Keisuke Honda comes on for CF Pachuca as lone striker in the 37th minute of the second half. At the team's Hidalgo Stadium, the opponents in the top-division Mexican Professional Soccer League match are Cruz Azul. Just before the final whistle, Honda scores a brilliant goal to seal a 4-0 victory. The second strike since his arrival at Pachuca confirms the Japanese player's recovery from a recent injury.

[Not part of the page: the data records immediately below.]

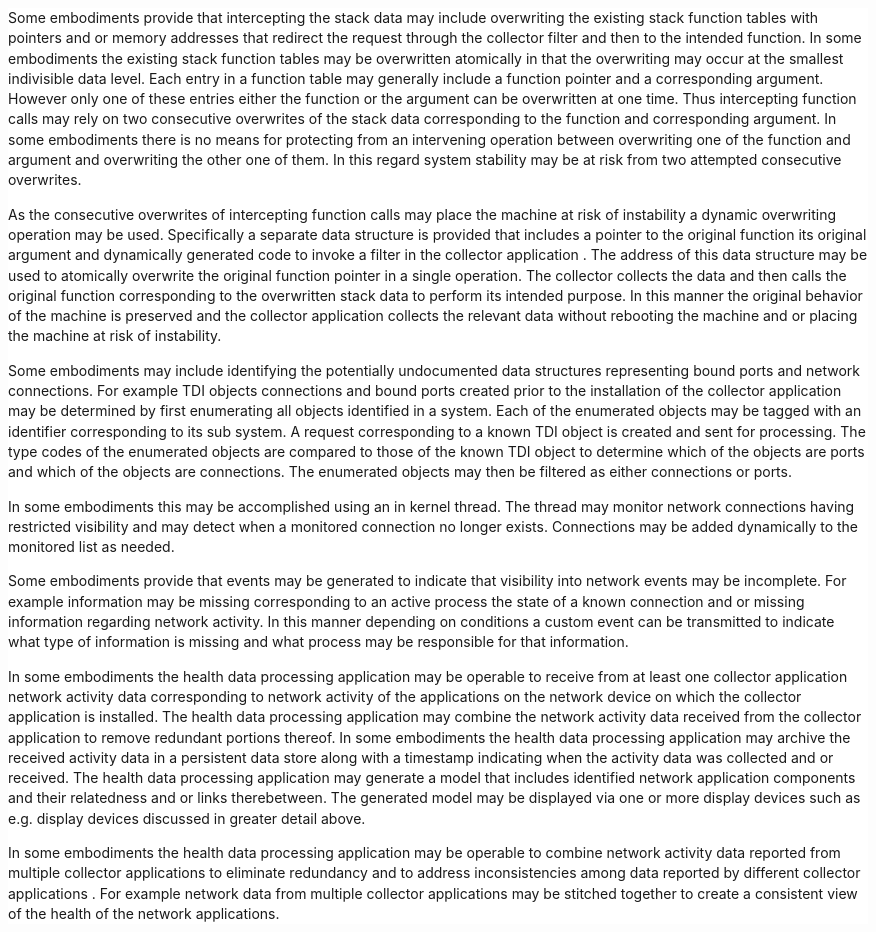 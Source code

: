 Some embodiments provide that intercepting the stack data may include overwriting the existing stack function tables with pointers and or memory addresses that redirect the request through the collector filter and then to the intended function. In some embodiments the existing stack function tables may be overwritten atomically in that the overwriting may occur at the smallest indivisible data level. Each entry in a function table may generally include a function pointer and a corresponding argument. However only one of these entries either the function or the argument can be overwritten at one time. Thus intercepting function calls may rely on two consecutive overwrites of the stack data corresponding to the function and corresponding argument. In some embodiments there is no means for protecting from an intervening operation between overwriting one of the function and argument and overwriting the other one of them. In this regard system stability may be at risk from two attempted consecutive overwrites.

As the consecutive overwrites of intercepting function calls may place the machine at risk of instability a dynamic overwriting operation may be used. Specifically a separate data structure is provided that includes a pointer to the original function its original argument and dynamically generated code to invoke a filter in the collector application . The address of this data structure may be used to atomically overwrite the original function pointer in a single operation. The collector collects the data and then calls the original function corresponding to the overwritten stack data to perform its intended purpose. In this manner the original behavior of the machine is preserved and the collector application collects the relevant data without rebooting the machine and or placing the machine at risk of instability.

Some embodiments may include identifying the potentially undocumented data structures representing bound ports and network connections. For example TDI objects connections and bound ports created prior to the installation of the collector application may be determined by first enumerating all objects identified in a system. Each of the enumerated objects may be tagged with an identifier corresponding to its sub system. A request corresponding to a known TDI object is created and sent for processing. The type codes of the enumerated objects are compared to those of the known TDI object to determine which of the objects are ports and which of the objects are connections. The enumerated objects may then be filtered as either connections or ports.

In some embodiments this may be accomplished using an in kernel thread. The thread may monitor network connections having restricted visibility and may detect when a monitored connection no longer exists. Connections may be added dynamically to the monitored list as needed.

Some embodiments provide that events may be generated to indicate that visibility into network events may be incomplete. For example information may be missing corresponding to an active process the state of a known connection and or missing information regarding network activity. In this manner depending on conditions a custom event can be transmitted to indicate what type of information is missing and what process may be responsible for that information.

In some embodiments the health data processing application may be operable to receive from at least one collector application network activity data corresponding to network activity of the applications on the network device on which the collector application is installed. The health data processing application may combine the network activity data received from the collector application to remove redundant portions thereof. In some embodiments the health data processing application may archive the received activity data in a persistent data store along with a timestamp indicating when the activity data was collected and or received. The health data processing application may generate a model that includes identified network application components and their relatedness and or links therebetween. The generated model may be displayed via one or more display devices such as e.g. display devices discussed in greater detail above.

In some embodiments the health data processing application may be operable to combine network activity data reported from multiple collector applications to eliminate redundancy and to address inconsistencies among data reported by different collector applications . For example network data from multiple collector applications may be stitched together to create a consistent view of the health of the network applications.
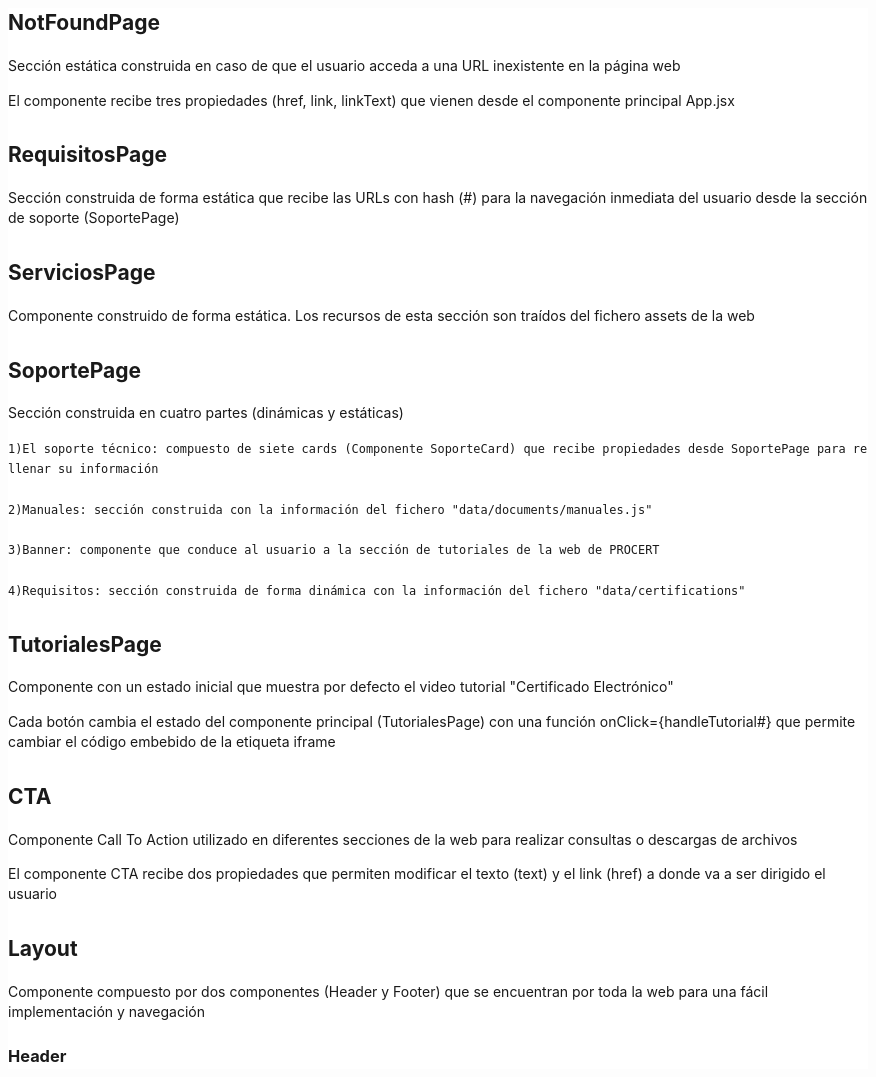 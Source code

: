 ## NotFoundPage

Sección estática construida en caso de que el usuario acceda a una URL inexistente en la página web

El componente recibe tres propiedades (href, link, linkText) que vienen desde el componente principal App.jsx

## RequisitosPage

Sección construida de forma estática que recibe las URLs con hash (#) para la navegación inmediata del usuario desde la sección de soporte (SoportePage) 

## ServiciosPage

Componente construido de forma estática. Los recursos de esta sección son traídos del fichero assets de la web

## SoportePage

Sección construida en cuatro partes (dinámicas y estáticas)

    1)El soporte técnico: compuesto de siete cards (Componente SoporteCard) que recibe propiedades desde SoportePage para rellenar su información

    2)Manuales: sección construida con la información del fichero "data/documents/manuales.js"

    3)Banner: componente que conduce al usuario a la sección de tutoriales de la web de PROCERT

    4)Requisitos: sección construida de forma dinámica con la información del fichero "data/certifications" 

## TutorialesPage

Componente con un estado inicial que muestra por defecto el video tutorial "Certificado Electrónico"

Cada botón cambia el estado del componente principal (TutorialesPage) con una función onClick={handleTutorial#} que permite cambiar el código embebido de la etiqueta iframe

## CTA 

Componente Call To Action utilizado en diferentes secciones de la web para realizar consultas o descargas de archivos

El componente CTA recibe dos propiedades que permiten modificar el texto (text) y el link (href) a donde va a ser dirigido el usuario

## Layout

Componente compuesto por dos componentes (Header y Footer) que se encuentran por toda la web para una fácil implementación y navegación

### Header
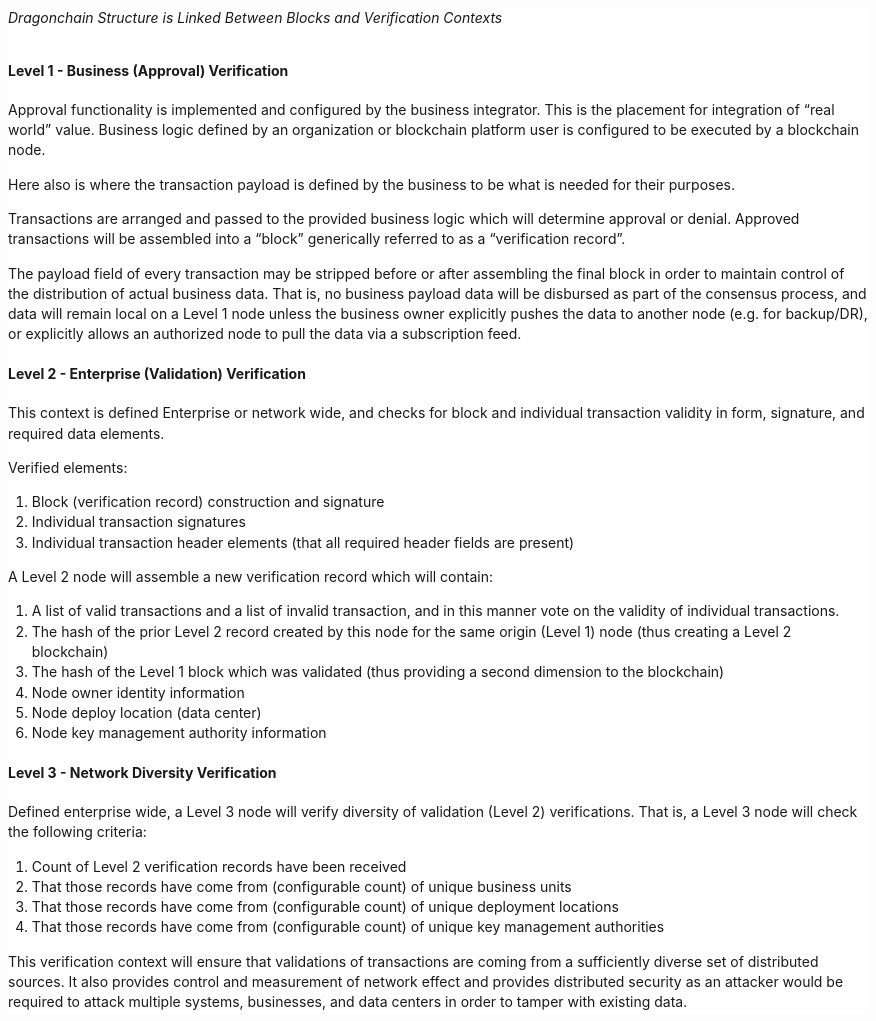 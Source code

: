 ###### _Dragonchain Structure is Linked Between Blocks and Verification Contexts_


#### Level 1 - Business (Approval) Verification

Approval functionality is implemented and configured by the business integrator. This is the placement for integration of “real world” value. Business logic defined by an organization or blockchain platform user is configured to be executed by a blockchain node.

Here also is where the transaction payload is defined by the business to be what is needed for their purposes.

Transactions are arranged and passed to the provided business logic which will determine approval or denial. Approved transactions will be assembled into a “block” generically referred to as a “verification record”.

The payload field of every transaction may be stripped before or after assembling the final block in order to maintain control of the distribution of actual business data. That is, no business payload data will be disbursed as part of the consensus process, and data will remain local on a Level 1 node unless the business owner explicitly pushes the data to another node (e.g. for backup/DR), or explicitly allows an authorized node to pull the data via a subscription feed.

#### Level 2 - Enterprise (Validation) Verification

This context is defined Enterprise or network wide, and checks for block and individual transaction validity in form, signature, and required data elements.

Verified elements:

1. Block (verification record) construction and signature
1. Individual transaction signatures
1. Individual transaction header elements (that all required header fields are present)

A Level 2 node will assemble a new verification record which will contain:

1. A list of valid transactions and a list of invalid transaction, and in this manner vote on the validity of individual transactions.
1. The hash of the prior Level 2 record created by this node for the same origin (Level 1) node (thus creating a Level 2 blockchain)
1. The hash of the Level 1 block which was validated (thus providing a second dimension to the blockchain)
1. Node owner identity information
1. Node deploy location (data center)
1. Node key management authority information

#### Level 3 - Network Diversity Verification

Defined enterprise wide, a Level 3 node will verify diversity of validation (Level 2) verifications. That is, a Level 3 node will check the following criteria:

1. Count of Level 2 verification records have been received
1. That those records have come from (configurable count) of unique business units
1. That those records have come from (configurable count) of unique deployment locations
1. That those records have come from (configurable count) of unique key management authorities

This verification context will ensure that validations of transactions are coming from a sufficiently diverse set of distributed sources. It also provides control and measurement of network effect and provides distributed security as an attacker would be required to attack multiple systems, businesses, and data centers in order to tamper with existing data.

"I've always played as an attacking midfielder behind the forwards, but I'm also challenging myself to train as a forward player," he says the next day. "I think yesterday's goal is a testament to my training, but it's been a crash course learning this new position. Some players might be satisfied with just scoring a goal, but I see this as something I really need to work on. As a 31-year-old, the best thing I can do is to maintain a steady schedule of daily training and also ensure I don't lose time due to injury. The greatest challenge is achieving the delicate balance of improving skills while not damaging the body by training to excess."

In December, Honda will have the chance to showcase his progress on a global stage at the FIFA Club World Cup 2017 in the UAE. There, his Mexican club will represent North and Central America in a knockout tournament that also features the champions of five other continental federations and the host nation. Japanese fans hope Honda's recent return to the Pachuca starting lineup bodes well for the national team.

Ahead of the FIFA World Cup in Russia in June 2018, the Japanese international star burns with ambition to raise his game, even as he builds up his fitness after injury. A key player for his country at the past two World Cups, in South Africa and Brazil, he won't be satisfied simply by securing a place on the team.

"I've always said that if the Japan team qualifies for Russia, then I want us to win - not only the World Cup, but every match we play in the tournament. I hope to be a standout performer and help lead the team to victory."

Speaking softly, Honda has an answer for doubters back home who say his confidence ignores Japan's performance at the last World Cup, when the team failed to progress beyond the group stage.

"Soccer is a game that gives every team the chance to win, even against one of the powerhouses," he declares. "Japanese people are often reserved about new challenges, but I embrace the challenge of taking on something new. I want to help the Japanese team to create soccer history."